* [Activity]: Lines in the listing below may contain the word "relative". State how many do, and nothing more.

* [Dataset records]:
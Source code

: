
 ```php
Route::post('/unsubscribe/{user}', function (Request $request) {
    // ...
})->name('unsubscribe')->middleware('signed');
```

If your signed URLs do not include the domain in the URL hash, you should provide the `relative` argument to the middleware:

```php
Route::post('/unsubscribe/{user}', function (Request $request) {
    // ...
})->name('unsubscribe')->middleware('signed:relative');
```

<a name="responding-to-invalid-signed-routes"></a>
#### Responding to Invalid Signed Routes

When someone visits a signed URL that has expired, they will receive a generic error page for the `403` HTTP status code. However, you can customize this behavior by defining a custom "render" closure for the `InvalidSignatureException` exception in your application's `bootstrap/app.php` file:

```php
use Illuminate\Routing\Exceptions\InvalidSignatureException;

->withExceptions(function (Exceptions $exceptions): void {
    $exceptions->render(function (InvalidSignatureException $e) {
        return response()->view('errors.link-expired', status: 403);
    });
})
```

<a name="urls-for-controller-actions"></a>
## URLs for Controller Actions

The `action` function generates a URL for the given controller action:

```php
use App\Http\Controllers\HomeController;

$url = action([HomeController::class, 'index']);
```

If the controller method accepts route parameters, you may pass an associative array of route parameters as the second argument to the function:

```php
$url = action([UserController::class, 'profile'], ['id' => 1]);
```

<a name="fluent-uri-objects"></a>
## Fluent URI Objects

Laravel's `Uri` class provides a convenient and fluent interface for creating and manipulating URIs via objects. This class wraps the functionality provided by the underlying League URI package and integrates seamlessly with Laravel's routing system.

* [Exercise answer]: 2